È da molti anni che i chimici tentano di condurre le loro reazioni in scala sempre più piccola. Ma fino a che punto si possono ridurre le quantità dei reagenti necessari? Non sarebbe interessante provare a far avvenire una reazione solamente tra un piccolissimo numero di molecole, invece che tra l’enormità di molecole contenute anche nella più piccola quantità pesabile di sostanza? Poter rinchiudere solo le molecole necessarie per la reazione dentro un qualche tipo di nanorecipiente ci permetterebbe di studiare la reattività chimica di queste specie con un livello di dettaglio inimmaginabile. In questo caso ovviamente non si bada a spese: lo scopo è riuscire a determinare esattamente il meccanismo con cui avviene una reazione! Normalmente le reazioni condotte in maniera classica coinvolgono un gran numero di molecole, che interagiscono tra di loro e con il solvente utilizzato per far avvenire la reazione. Qualsiasi studio è quindi nient’altro che una statistica su un gran numero di molecole. Non c’è nessuna garanzia che la reattività delle molecole isolate sia la stessa della reattività delle molecole mentre sono coinvolte in una miriade di altre interazioni, anzi è molto probabile che la loro reattività sia completamente diversa.
Il problema è che riuscire a intrappolare singole molecole all’interno di un nanocontenitore è estremamente difficile, sia perché le condizioni di incapsulazione possono essere molto drastiche e difficilmente sopportabili da molte molecole ma anche perché bisogna essere sicuri che non ci siano interazioni indesiderate tra la molecola-reattore e quelle oggetto di studio.
In un recentissimo articolo pubblicato sulla rivista Angewandte Chemie, una delle più rinomate in ambito chimico, il prof. Yasujiro Murata e il suo gruppo dell’università di Kyoto hanno mostrato come sia possibile racchiudere all’interno di una molecola di fullerene un singolo atomo di azoto e una molecola di idrogeno.
Il fullerene è una delle diverse forme allotropiche nel quale può trovarsi il carbonio (ne avevamo parlato qualche tempo fa nel videodocumentario “Il mondo del Carbonio”). Una molecola di fullerene ha la forma di un pallone da calcio, in cui i vertici dei poligoni che lo compongono sono sostituiti da atomi di carbonio. Il fullerene più comune è il C-60, formato quindi da 60 atomi di carbonio, ma ne esistono molti altri di forme e dimensioni diverse.
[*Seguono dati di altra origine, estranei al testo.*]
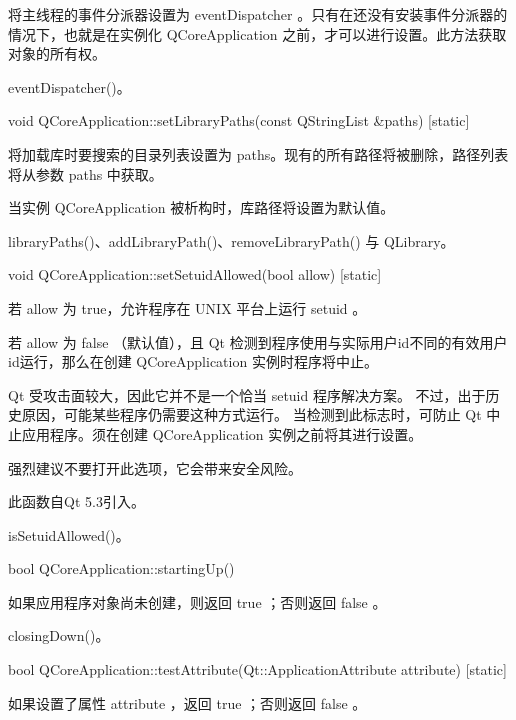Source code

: 将主线程的事件分派器设置为 eventDispatcher 。只有在还没有安装事件分派器的情况下，也就是在实例化 QCoreApplication 之前，才可以进行设置。此方法获取对象的所有权。

\begin{seeAlso}
eventDispatcher()。
\end{seeAlso}

void QCoreApplication::setLibraryPaths(const QStringList \&paths) [static]

将加载库时要搜索的目录列表设置为 paths。现有的所有路径将被删除，路径列表将从参数 paths 中获取。

当实例 QCoreApplication 被析构时，库路径将设置为默认值。

\begin{seeAlso}
libraryPaths()、addLibraryPath()、removeLibraryPath() 与 QLibrary。
\end{seeAlso}

void QCoreApplication::setSetuidAllowed(bool allow) [static]

若 allow 为 true，允许程序在 UNIX 平台上运行 setuid 。

若 allow 为 false （默认值），且 Qt 检测到程序使用与实际用户id不同的有效用户id运行，那么在创建 QCoreApplication 实例时程序将中止。

Qt 受攻击面较大，因此它并不是一个恰当 setuid 程序解决方案。 不过，出于历史原因，可能某些程序仍需要这种方式运行。 当检测到此标志时，可防止 Qt 中止应用程序。须在创建 QCoreApplication 实例之前将其进行设置。



\begin{notice}
强烈建议不要打开此选项，它会带来安全风险。
\end{notice}

此函数自Qt 5.3引入。

\begin{seeAlso}
isSetuidAllowed()。
\end{seeAlso}

bool QCoreApplication::startingUp()

如果应用程序对象尚未创建，则返回 true ；否则返回 false 。



\begin{seeAlso}
closingDown()。
\end{seeAlso}

bool QCoreApplication::testAttribute(Qt::ApplicationAttribute attribute) [static]

如果设置了属性 attribute ，返回 true ；否则返回 false 。


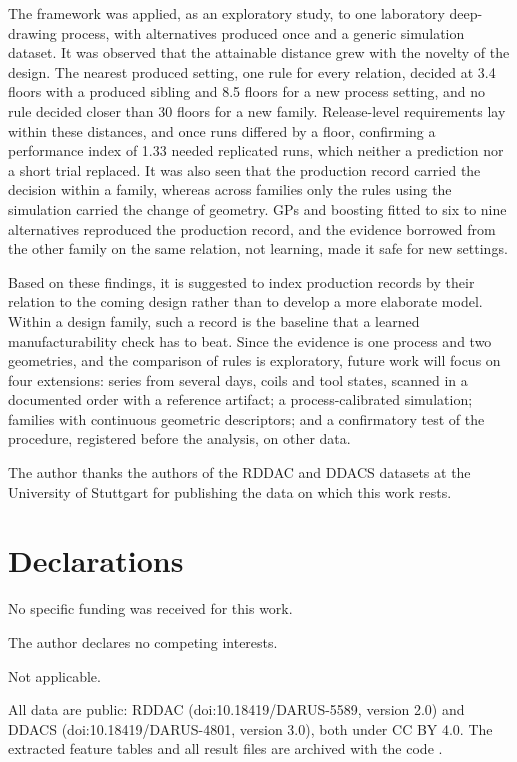 \documentclass[pdflatex,sn-basic,lineno]{sn-jnl}
\begin{document}
The framework was applied, as an exploratory study, to one laboratory deep-drawing process, with alternatives produced once and a generic simulation dataset. It was observed that the attainable distance grew with the novelty of the design. The nearest produced setting, one rule for every relation, decided at 3.4 floors with a produced sibling and 8.5 floors for a new process setting, and no rule decided closer than 30 floors for a new family. Release-level requirements lay within these distances, and once runs differed by a floor, confirming a performance index of 1.33 needed replicated runs, which neither a prediction nor a short trial replaced. It was also seen that the production record carried the decision within a family, whereas across families only the rules using the simulation carried the change of geometry. GPs and boosting fitted to six to nine alternatives reproduced the production record, and the evidence borrowed from the other family on the same relation, not learning, made it safe for new settings.

Based on these findings, it is suggested to index production records by their relation to the coming design rather than to develop a more elaborate model. Within a design family, such a record is the baseline that a learned manufacturability check has to beat. Since the evidence is one process and two geometries, and the comparison of rules is exploratory, future work will focus on four extensions: series from several days, coils and tool states, scanned in a documented order with a reference artifact; a process-calibrated simulation; families with continuous geometric descriptors; and a confirmatory test of the procedure, registered before the analysis, on other data.


\backmatter

The author thanks the authors of the RDDAC and DDACS datasets at the University of Stuttgart for publishing the data on which this work rests.

\section*{Declarations}

No specific funding was received for this work.

The author declares no competing interests.

Not applicable.

All data are public: RDDAC (doi:10.18419/DARUS-5589, version 2.0) and DDACS (doi:10.18419/DARUS-4801, version 3.0), both under CC BY 4.0. The extracted feature tables and all result files are archived with the code \citep{canseven2026archive}.
\end{document}
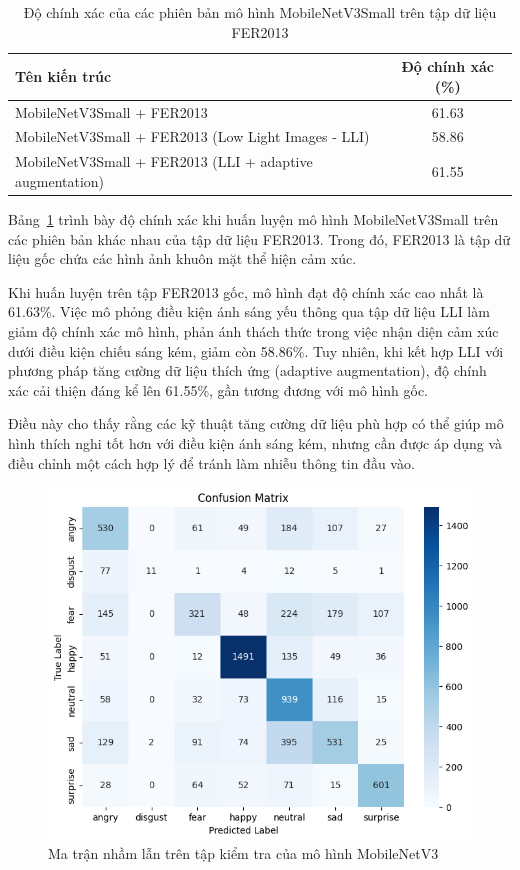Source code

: \begin{table}[H]
\centering
\caption{Độ chính xác của các phiên bản mô hình MobileNetV3Small trên tập dữ liệu FER2013}
\begin{tabular}{@{}lc@{}}
\toprule
\textbf{Tên kiến trúc} & \textbf{Độ chính xác (\%)} \\ \midrule
MobileNetV3Small + FER2013 & 61.63 \\
MobileNetV3Small + FER2013 (Low Light Images - LLI) & 58.86 \\
MobileNetV3Small + FER2013 (LLI + adaptive augmentation) & 61.55 \\ \bottomrule
\end{tabular}
\label{tab:training-results}
\end{table}

Bảng~\ref{tab:training-results} trình bày độ chính xác khi huấn luyện mô hình MobileNetV3Small trên các phiên bản khác nhau của tập dữ liệu FER2013. Trong đó, FER2013 là tập dữ liệu gốc chứa các hình ảnh khuôn mặt thể hiện cảm xúc. 

Khi huấn luyện trên tập FER2013 gốc, mô hình đạt độ chính xác cao nhất là 61.63\%. Việc mô phỏng điều kiện ánh sáng yếu thông qua tập dữ liệu LLI làm giảm độ chính xác mô hình, phản ánh thách thức trong việc nhận diện cảm xúc dưới điều kiện chiếu sáng kém, giảm còn 58.86\%. Tuy nhiên, khi kết hợp LLI với phương pháp tăng cường dữ liệu thích ứng (adaptive augmentation), độ chính xác cải thiện đáng kể lên 61.55\%, gần tương đương với mô hình gốc. 

Điều này cho thấy rằng các kỹ thuật tăng cường dữ liệu phù hợp có thể giúp mô hình thích nghi tốt hơn với điều kiện ánh sáng kém, nhưng cần được áp dụng và điều chỉnh một cách hợp lý để tránh làm nhiễu thông tin đầu vào.


\begin{figure}[H]
\centering
\includegraphics[width=1\textwidth]{img/confusionMatrixMobilenetV3.png}
\caption{Ma trận nhầm lẫn trên tập kiểm tra của mô hình MobileNetV3}
\label{fig:confusion-mobilenetv3}
\end{figure}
Nel gruppo del prof. Murata erano già stati in grado di inglobare dentro il fullerene piccole molecole, come l’acqua o l’idrogeno, ma questa è la prima volta che riescono a inserire due particelle potenzialmente in grado di reagire tra di loro. Si tratta di una sfida non da poco che ha richiesto dieci anni di studio e lo sviluppo di tecniche di “chirurgia molecolare” che hanno permesso di aprire la molecola di fullerene, inserire le specie volute e poi richiudere la molecola di fullerene, un C70 in questo caso.
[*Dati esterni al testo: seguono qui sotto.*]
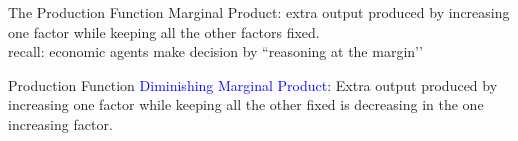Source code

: \documentclass[notes,11pt, aspectratio=169, xcolor=table]{beamer}
\begin{document}
\begin{frame}{The Production Function}
  \huge{Marginal Product: extra output produced by increasing one factor while keeping all the other factors fixed.} \\
  \vspace{20pt}
  \Large{recall: economic agents make decision by ``reasoning at the margin’’}
\end{frame}

\begin{frame}{Production Function}
  \Large{\textcolor{blue}{Diminishing Marginal Product}: Extra output produced by increasing one factor
while keeping all the other fixed is decreasing in the one increasing factor.} \\
\end{frame}
\end{document}
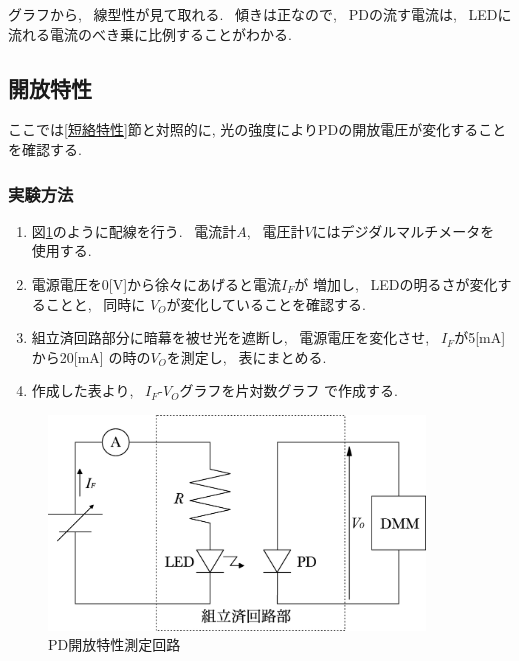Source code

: \documentclass[titlepage]{jsarticle}
\begin{document}
            グラフから, ~線型性が見て取れる. ~傾きは正なので,
            ~PDの流す電流は, ~LEDに流れる電流のべき乗に比例することがわかる.

    \subsection{開放特性}
        ここでは\ref{短絡特性}節と対照的に,
        光の強度によりPDの開放電圧が変化することを確認する.
            
        \subsubsection{実験方法}
            \begin{enumerate}
                \item 図\ref{fig:開放特性回路}のように配線を行う.
                    ~電流計$A$, ~電圧計$V$にはデジダルマルチメータを
                    使用する.
                \item 電源電圧を0[V]から徐々にあげると電流$I_F$が
                    増加し, ~LEDの明るさが変化することと, ~同時に
                    $V_O$が変化していることを確認する.
                \item 組立済回路部分に暗幕を被せ光を遮断し,
                    ~電源電圧を変化させ, ~$I_F$が5[mA]から20[mA]
                    の時の$V_O$を測定し, ~表にまとめる.
                \item 作成した表より, ~$I_F$-$V_O$グラフを片対数グラフ
                    で作成する.
            \end{enumerate}

            \begin{figure}[ht]
                \centering
                \includegraphics[width=10cm]{images/kaihou.eps}
                \caption{PD開放特性測定回路}
                \label{fig:開放特性回路}
            \end{figure}
            
\end{document}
Per il momento non sono state osservate reazioni tra le specie inglobate, anzi tutte i dati sperimentali suggeriscono che l’atomo di azoto e la molecola di idrogeno convivano pacificamente nella cavità interna del fullerene. Questo è già qualcosa di inaspettato, dato che l’azoto atomico normalmente è estremamente reattivo.
La ricerca ovviamente è appena iniziata. In futuro gli scienziati hanno intenzione di intrappolare due atomi di azoto in modo da osservare “in diretta” la formazione di una molecola di azoto, prevedono l’incapsulamento di molecole più grandi, anche se questo richiederà un notevole sforzo sintetico, e di riuscire a ottenere radicali stabili. Un radicale è una specie chimica estremamente reattiva, il riuscire a ottenere dei radicali isolati dalle altre molecole – e quindi stabili – avrebbe una importanza fondamentale per molte applicazioni, come per lo sviluppo di computer quantistici.
Altre future applicazioni di questa ricerca riguardano invece la chimica dell’atmosfera, la chimica dei materiali e lo studio dei processi di combustione.